◆ DATA UNDER STUDY ◆
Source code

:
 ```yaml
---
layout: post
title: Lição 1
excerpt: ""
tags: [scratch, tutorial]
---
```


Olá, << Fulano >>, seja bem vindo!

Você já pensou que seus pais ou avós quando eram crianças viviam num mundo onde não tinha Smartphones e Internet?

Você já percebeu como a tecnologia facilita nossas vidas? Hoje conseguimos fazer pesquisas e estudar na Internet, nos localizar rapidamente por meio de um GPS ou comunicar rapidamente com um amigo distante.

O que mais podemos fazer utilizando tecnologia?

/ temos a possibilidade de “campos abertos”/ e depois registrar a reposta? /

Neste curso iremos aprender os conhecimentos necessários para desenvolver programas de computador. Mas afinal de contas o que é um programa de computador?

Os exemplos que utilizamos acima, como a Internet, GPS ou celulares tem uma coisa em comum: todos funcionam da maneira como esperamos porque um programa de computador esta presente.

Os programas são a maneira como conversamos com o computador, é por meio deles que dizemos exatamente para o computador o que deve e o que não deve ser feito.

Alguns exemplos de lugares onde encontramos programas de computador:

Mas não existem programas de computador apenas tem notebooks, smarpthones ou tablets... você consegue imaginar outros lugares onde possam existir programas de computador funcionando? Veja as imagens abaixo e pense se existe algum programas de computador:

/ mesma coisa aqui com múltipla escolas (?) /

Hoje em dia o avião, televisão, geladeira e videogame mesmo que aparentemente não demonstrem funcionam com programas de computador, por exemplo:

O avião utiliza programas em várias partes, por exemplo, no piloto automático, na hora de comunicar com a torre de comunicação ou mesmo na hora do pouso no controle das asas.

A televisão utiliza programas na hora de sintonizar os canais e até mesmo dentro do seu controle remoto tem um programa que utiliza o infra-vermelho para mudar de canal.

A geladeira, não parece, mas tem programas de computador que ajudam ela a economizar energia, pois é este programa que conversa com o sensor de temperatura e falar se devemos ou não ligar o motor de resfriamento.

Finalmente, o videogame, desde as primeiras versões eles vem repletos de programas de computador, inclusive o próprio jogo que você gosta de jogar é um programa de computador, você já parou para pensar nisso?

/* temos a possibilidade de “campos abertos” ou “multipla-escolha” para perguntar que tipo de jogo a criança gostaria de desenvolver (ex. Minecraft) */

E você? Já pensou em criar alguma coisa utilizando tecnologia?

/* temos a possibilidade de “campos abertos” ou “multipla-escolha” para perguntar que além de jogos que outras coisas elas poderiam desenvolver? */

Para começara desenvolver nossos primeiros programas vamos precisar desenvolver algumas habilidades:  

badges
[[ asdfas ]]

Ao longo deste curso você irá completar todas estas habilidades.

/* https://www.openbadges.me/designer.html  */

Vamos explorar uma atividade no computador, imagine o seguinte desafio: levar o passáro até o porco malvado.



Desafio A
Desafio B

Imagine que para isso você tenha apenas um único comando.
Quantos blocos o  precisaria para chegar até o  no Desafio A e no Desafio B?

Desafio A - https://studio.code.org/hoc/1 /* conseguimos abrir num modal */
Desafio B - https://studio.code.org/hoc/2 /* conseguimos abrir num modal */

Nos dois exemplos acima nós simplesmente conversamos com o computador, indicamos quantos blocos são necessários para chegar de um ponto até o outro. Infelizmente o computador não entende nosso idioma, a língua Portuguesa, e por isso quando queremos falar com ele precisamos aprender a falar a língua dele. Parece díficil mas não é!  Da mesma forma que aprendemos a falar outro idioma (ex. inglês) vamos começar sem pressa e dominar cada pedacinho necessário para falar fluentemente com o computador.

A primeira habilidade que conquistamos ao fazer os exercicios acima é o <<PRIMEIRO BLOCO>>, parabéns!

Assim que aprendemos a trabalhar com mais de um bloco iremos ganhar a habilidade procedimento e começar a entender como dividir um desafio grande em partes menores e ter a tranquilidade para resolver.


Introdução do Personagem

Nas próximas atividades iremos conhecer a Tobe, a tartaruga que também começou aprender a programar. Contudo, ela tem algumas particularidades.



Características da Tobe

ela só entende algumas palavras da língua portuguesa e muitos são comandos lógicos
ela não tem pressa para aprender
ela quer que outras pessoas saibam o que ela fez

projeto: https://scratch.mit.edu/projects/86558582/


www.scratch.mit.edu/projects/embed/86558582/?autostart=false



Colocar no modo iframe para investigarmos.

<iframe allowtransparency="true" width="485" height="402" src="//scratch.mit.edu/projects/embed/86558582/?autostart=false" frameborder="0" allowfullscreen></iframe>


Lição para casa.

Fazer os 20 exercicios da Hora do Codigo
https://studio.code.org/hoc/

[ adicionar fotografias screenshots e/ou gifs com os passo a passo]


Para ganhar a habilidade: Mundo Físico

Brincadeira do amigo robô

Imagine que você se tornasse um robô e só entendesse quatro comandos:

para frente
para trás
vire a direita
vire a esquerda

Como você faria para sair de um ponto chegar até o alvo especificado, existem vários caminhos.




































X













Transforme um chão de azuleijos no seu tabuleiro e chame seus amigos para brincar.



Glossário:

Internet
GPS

◆ WORK REQUEST ◆
All lines from the beginning of the entries through the line marked "A televisão utiliza" are to be output exactly; nothing else belongs in the answer.

◆ SOLUTION FOR THIS PROBLEM ◆
Source code

:
 ```yaml
---
layout: post
title: Lição 1
excerpt: ""
tags: [scratch, tutorial]
---
```


Olá, << Fulano >>, seja bem vindo!

Você já pensou que seus pais ou avós quando eram crianças viviam num mundo onde não tinha Smartphones e Internet?

Você já percebeu como a tecnologia facilita nossas vidas? Hoje conseguimos fazer pesquisas e estudar na Internet, nos localizar rapidamente por meio de um GPS ou comunicar rapidamente com um amigo distante.

O que mais podemos fazer utilizando tecnologia?

/ temos a possibilidade de “campos abertos”/ e depois registrar a reposta? /

Neste curso iremos aprender os conhecimentos necessários para desenvolver programas de computador. Mas afinal de contas o que é um programa de computador?

Os exemplos que utilizamos acima, como a Internet, GPS ou celulares tem uma coisa em comum: todos funcionam da maneira como esperamos porque um programa de computador esta presente.

Os programas são a maneira como conversamos com o computador, é por meio deles que dizemos exatamente para o computador o que deve e o que não deve ser feito.

Alguns exemplos de lugares onde encontramos programas de computador:

Mas não existem programas de computador apenas tem notebooks, smarpthones ou tablets... você consegue imaginar outros lugares onde possam existir programas de computador funcionando? Veja as imagens abaixo e pense se existe algum programas de computador:

/ mesma coisa aqui com múltipla escolas (?) /

Hoje em dia o avião, televisão, geladeira e videogame mesmo que aparentemente não demonstrem funcionam com programas de computador, por exemplo:

O avião utiliza programas em várias partes, por exemplo, no piloto automático, na hora de comunicar com a torre de comunicação ou mesmo na hora do pouso no controle das asas.

A televisão utiliza programas na hora de sintonizar os canais e até mesmo dentro do seu controle remoto tem um programa que utiliza o infra-vermelho para mudar de canal.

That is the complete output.